(Provided data Opens)

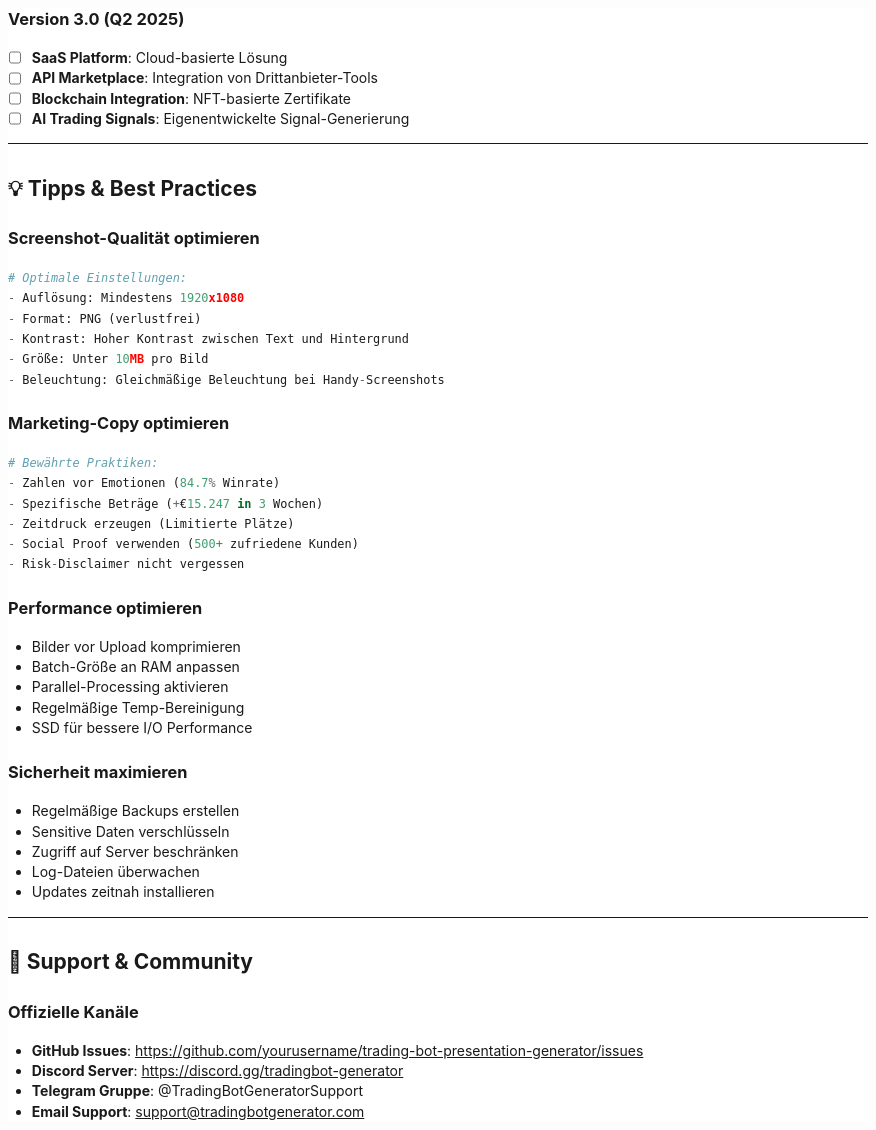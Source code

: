 ### **Version 3.0** (Q2 2025)
- [ ] **SaaS Platform**: Cloud-basierte Lösung
- [ ] **API Marketplace**: Integration von Drittanbieter-Tools
- [ ] **Blockchain Integration**: NFT-basierte Zertifikate
- [ ] **AI Trading Signals**: Eigenentwickelte Signal-Generierung

---

## 💡 Tipps & Best Practices

### **Screenshot-Qualität optimieren**
```python
# Optimale Einstellungen:
- Auflösung: Mindestens 1920x1080
- Format: PNG (verlustfrei)
- Kontrast: Hoher Kontrast zwischen Text und Hintergrund
- Größe: Unter 10MB pro Bild
- Beleuchtung: Gleichmäßige Beleuchtung bei Handy-Screenshots
```

### **Marketing-Copy optimieren**
```python
# Bewährte Praktiken:
- Zahlen vor Emotionen (84.7% Winrate)
- Spezifische Beträge (+€15.247 in 3 Wochen)
- Zeitdruck erzeugen (Limitierte Plätze)
- Social Proof verwenden (500+ zufriedene Kunden)
- Risk-Disclaimer nicht vergessen
```

### **Performance optimieren**
- Bilder vor Upload komprimieren
- Batch-Größe an RAM anpassen
- Parallel-Processing aktivieren
- Regelmäßige Temp-Bereinigung
- SSD für bessere I/O Performance

### **Sicherheit maximieren**
- Regelmäßige Backups erstellen
- Sensitive Daten verschlüsseln
- Zugriff auf Server beschränken
- Log-Dateien überwachen
- Updates zeitnah installieren

---

## 🤝 Support & Community

### **Offizielle Kanäle**
- **GitHub Issues**: https://github.com/yourusername/trading-bot-presentation-generator/issues
- **Discord Server**: https://discord.gg/tradingbot-generator
- **Telegram Gruppe**: @TradingBotGeneratorSupport
- **Email Support**: support@tradingbotgenerator.com
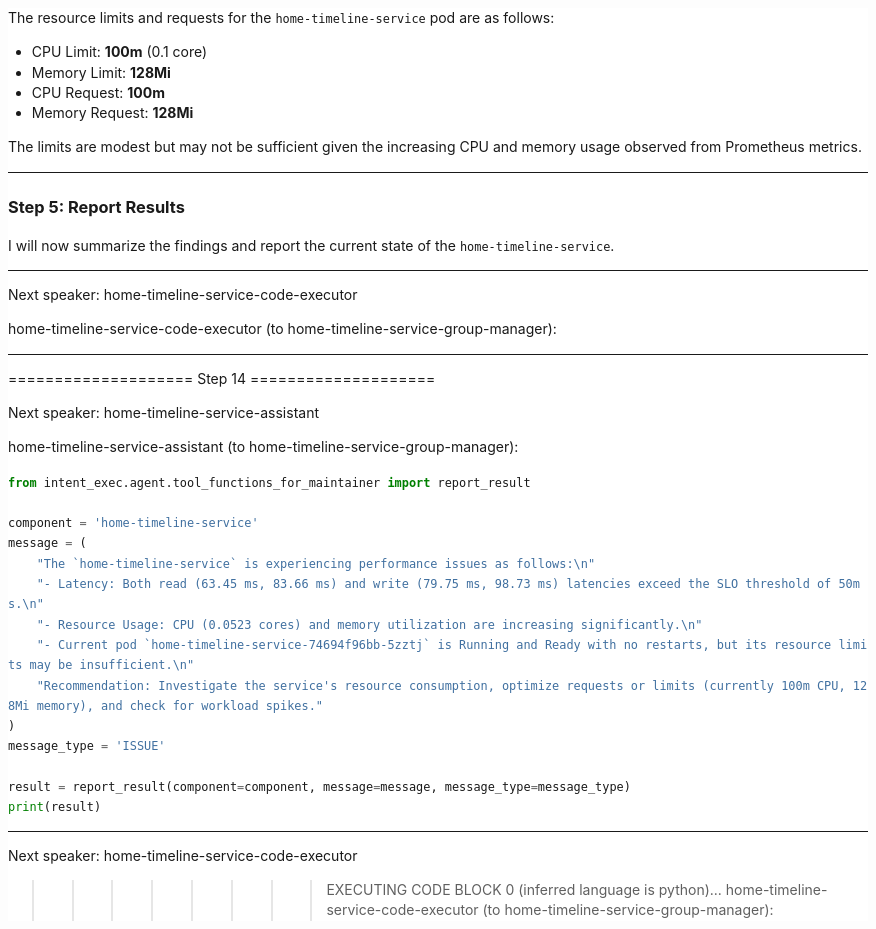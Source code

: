 The resource limits and requests for the `home-timeline-service` pod are as follows:

- CPU Limit: **100m** (0.1 core)
- Memory Limit: **128Mi**
- CPU Request: **100m** 
- Memory Request: **128Mi**

The limits are modest but may not be sufficient given the increasing CPU and memory usage observed from Prometheus metrics.

---

### Step 5: Report Results

I will now summarize the findings and report the current state of the `home-timeline-service`.

--------------------------------------------------------------------------------

Next speaker: home-timeline-service-code-executor

home-timeline-service-code-executor (to home-timeline-service-group-manager):



--------------------------------------------------------------------------------
==================== Step 14 ====================

Next speaker: home-timeline-service-assistant

home-timeline-service-assistant (to home-timeline-service-group-manager):

```python
from intent_exec.agent.tool_functions_for_maintainer import report_result

component = 'home-timeline-service'
message = (
    "The `home-timeline-service` is experiencing performance issues as follows:\n"
    "- Latency: Both read (63.45 ms, 83.66 ms) and write (79.75 ms, 98.73 ms) latencies exceed the SLO threshold of 50ms.\n"
    "- Resource Usage: CPU (0.0523 cores) and memory utilization are increasing significantly.\n"
    "- Current pod `home-timeline-service-74694f96bb-5zztj` is Running and Ready with no restarts, but its resource limits may be insufficient.\n"
    "Recommendation: Investigate the service's resource consumption, optimize requests or limits (currently 100m CPU, 128Mi memory), and check for workload spikes."
)
message_type = 'ISSUE'

result = report_result(component=component, message=message, message_type=message_type)
print(result)
```

--------------------------------------------------------------------------------

Next speaker: home-timeline-service-code-executor


>>>>>>>> EXECUTING CODE BLOCK 0 (inferred language is python)...
home-timeline-service-code-executor (to home-timeline-service-group-manager):
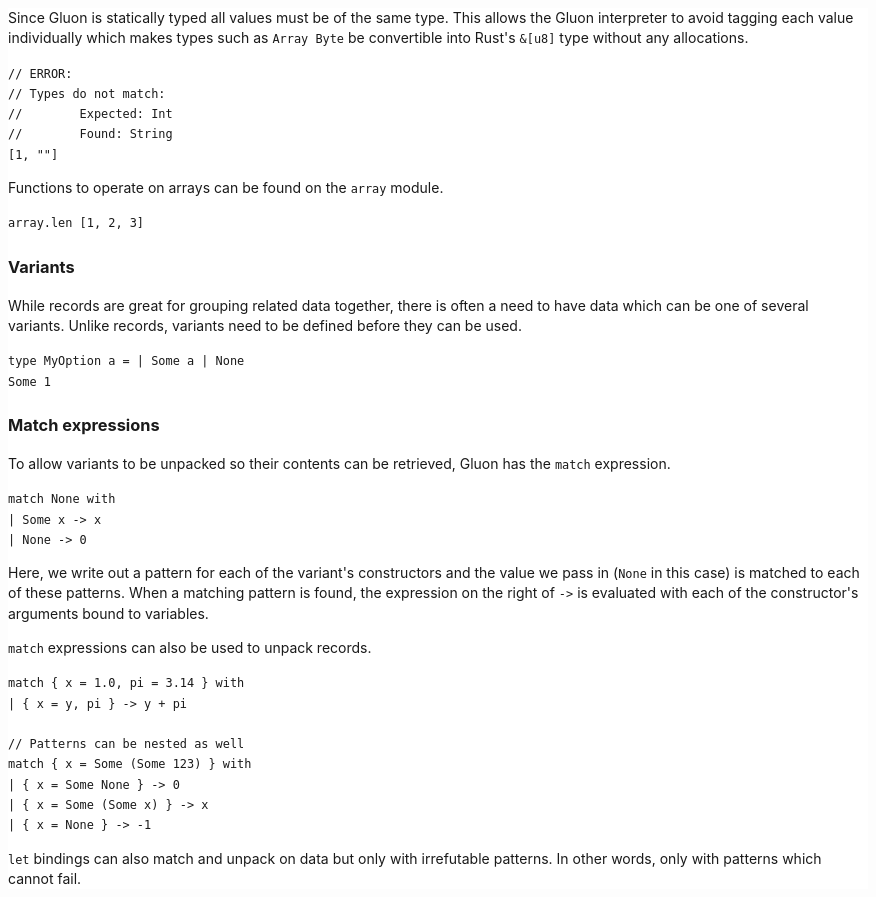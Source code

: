 Since Gluon is statically typed all values must be of the same type. This allows the Gluon interpreter to avoid tagging each value individually which makes types such as `Array Byte` be convertible into Rust's `&[u8]` type without any allocations.

```f#
// ERROR:
// Types do not match:
//        Expected: Int
//        Found: String
[1, ""]
```

Functions to operate on arrays can be found on the `array` module.

```f#
array.len [1, 2, 3]
```

### Variants

While records are great for grouping related data together, there is often a need to have data which can be one of several variants. Unlike records, variants need to be defined before they can be used.

```f#,rust
type MyOption a = | Some a | None
Some 1
```

### Match expressions

To allow variants to be unpacked so their contents can be retrieved, Gluon has the `match` expression.

```f#,rust
match None with
| Some x -> x
| None -> 0
```

Here, we write out a pattern for each of the variant's constructors and the value we pass in (`None` in this case) is matched to each of these patterns. When a matching pattern is found, the expression on the right of `->` is evaluated with each of the constructor's arguments bound to variables.

`match` expressions can also be used to unpack records.

```f#,rust
match { x = 1.0, pi = 3.14 } with
| { x = y, pi } -> y + pi

// Patterns can be nested as well
match { x = Some (Some 123) } with
| { x = Some None } -> 0
| { x = Some (Some x) } -> x
| { x = None } -> -1
```

`let` bindings can also match and unpack on data but only with irrefutable patterns. In other words, only with patterns which cannot fail.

(Provided data Closes)

**Work instruction**
Please go through the data above and copy each line containing the word "limits".

**Exercise output**
: The resource limits and requests for the `home-timeline-service` pod are as follows:
The limits are modest but may not be sufficient given the increasing CPU and memory usage observed from Prometheus metrics.
    "- Current pod `home-timeline-service-74694f96bb-5zztj` is Running and Ready with no restarts, but its resource limits may be insufficient.\n"
    "Recommendation: Investigate the service's resource consumption, optimize requests or limits (currently 100m CPU, 128Mi memory), and check for workload spikes."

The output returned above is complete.